At one point in "Miss Pettigrew Lives for a Day," a character laments, "I distracted myself with silly things."

A variation on this comment would serve as an apropos description of the film -- it is a distraction based upon silly things.

Adapted from Winifred Watson's 1938 novel, "Miss Pettigrew Lives for a Day," the film is set in London when the city and the world were on the brink of war. However, for the common man or woman, such as Guinevere Pettigrew (Frances McDormand), just finding work is of a greater concern.

Because of her rigidity in spirit and plainness in appearance, Miss Pettigrew doesn't have a great deal of success in holding jobs as a governess. Sleeping in train stations and searching for her next meal in soup kitchens, it quickly becomes apparent that Miss Pettigrew desperately needs a job.

Out of such desperation, she steals an interview opportunity with Delysia LaFosse (Amy Adams), an "entertainer" in need of a social secretary. Miss Pettigrew quickly discovers that not only is Delysia something of a ditz, she's really a child pretending to be an adult.

Delysia's personal life is one of keeping a series of plates spinning without falling and crashing into a million pieces.

She has three lovers: Phil (Tom Payne), a boyish producer of plays in London's West End; Nick (Mark Strong), a swarthy nightclub owner and wannabe hood; and Michael (Lee Pace), a piano man who plays in Nick's club.

These men also have a place in the mess that is Delysia's professional life.

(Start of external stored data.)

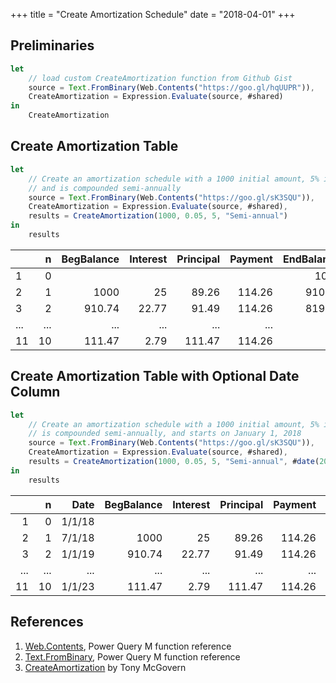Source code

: +++
title = "Create Amortization Schedule"
date = "2018-04-01"
+++

## Preliminaries
```javascript
let
    // load custom CreateAmortization function from Github Gist
    source = Text.FromBinary(Web.Contents("https://goo.gl/hqUUPR")),
    CreateAmortization = Expression.Evaluate(source, #shared)
in
    CreateAmortization
```

## Create Amortization Table
```javascript
let
    // Create an amortization schedule with a 1000 initial amount, 5% interest rate, for 5 years, 
    // and is compounded semi-annually
    source = Text.FromBinary(Web.Contents("https://goo.gl/sK3SQU")),
    CreateAmortization = Expression.Evaluate(source, #shared),
    results = CreateAmortization(1000, 0.05, 5, "Semi-annual")
in
    results
```
|    |n 	  |BegBalance |Interest |Principal |Payment |EndBalance |
|:---|-----:|----------:|--------:|---------:|-------:|----------:|
|1	 |0	    |           |         |          |        |1000       |
|2	 |1	    |1000	      |25	      |89.26	   |114.26	|910.74     |
|3	 |2	    |910.74	    |22.77	  |91.49	   |114.26	|819.25     |
|... |... 	|...        |...      |...       |...     |...        |
|11	 |10 	  |111.47	    |2.79	    |111.47	   |114.26	|0          |

## Create Amortization Table with Optional Date Column
```javascript
let
    // Create an amortization schedule with a 1000 initial amount, 5% interest rate, for 5 years, 
    // is compounded semi-annually, and starts on January 1, 2018 
    source = Text.FromBinary(Web.Contents("https://goo.gl/sK3SQU")),
    CreateAmortization = Expression.Evaluate(source, #shared),
    results = CreateAmortization(1000, 0.05, 5, "Semi-annual", #date(2018,1,1))
in
    results
```
|    |n 	  |Date       |BegBalance |Interest |Principal |Payment |EndBalance |
|---:|-----:|----------:|----------:|--------:|---------:|-------:|----------:|
|1	 |0	    |1/1/18	    |           |         |          |        |1000       |
|2	 |1	    |7/1/18	    |1000	      |25	      |89.26	   |114.26	|910.74     |
|3	 |2	    |1/1/19	    |910.74	    |22.77	  |91.49	   |114.26	|819.25     |
|... |... 	|...        |...        |...      |...       |...     |...        |
|11	 |10 	  |1/1/23	    |111.47	    |2.79	    |111.47	   |114.26	|0          |

## References
1. [Web.Contents](https://msdn.microsoft.com/en-us/library/mt260892.aspx), Power Query M function reference
2. [Text.FromBinary](https://msdn.microsoft.com/en-us/library/mt253365.aspx), Power Query M function reference
3. [CreateAmortization](https://gist.github.com/tonmcg/0748ad9fcfb542aada7a2c153cfb0fb9) by Tony McGovern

Delysia is sleeping with Phil in the hope that he will give her the lead in his new play. Delysia is living in Nick's penthouse because she sings in his club. And Michael is Delysia's musical support.

While it may be obvious which one of these three gentlemen really loves Delysia, she's blithely oblivious because she feels that wealth and position are adequate substitutes for love. That is, until she encounters Miss Pettigrew's pragmatic approach to life.

But even the staid Miss Pettigrew is not without her emotional conundrums, as Delysia brings her newfound friend into the world of movers and shakers. For Miss Pettigrew catches the eye of Joe (Ciaran Hinds), a widower and successful designer of women's lingerie, and Edythe (Shirely Henderson), his younger girlfriend, who knows a threat to her meal ticket when she sees one.

As directed by Bharat Nalluri, this is all really much ado about nothing.

Unfortunately, what should be a romantic farce of screwball proportions is turned into a matter-of-fact fairy tale of romantic whimsy by screenwriters David Magee and Simon Beaufoy.

Stars Adams and Mc-Dormand are given wardrobes to wear rather than characters to play. Indeed, if there are any stars to this film, it wouldn't be the actors, but production designer Sarah Greenwood and costumer Michael O'Connor.

Through their efforts, they create a visual showpiece of glamour and glitz that is more evocative of the musicals of the golden age of MGM than of 1939 London.

Theirs is a sumptuous feast of visual riches that masks the vacuous underpinnings of the film's script.

Someone such as Preston Sturges, who understood the essence of romance and screwball comedy, could have made "Miss Pettigrew Lives for a Day" into a fine, bubbly champagne of an entertainment. Instead, audiences will have to settle for a film of sparkling wine ladled only with fizz and froth.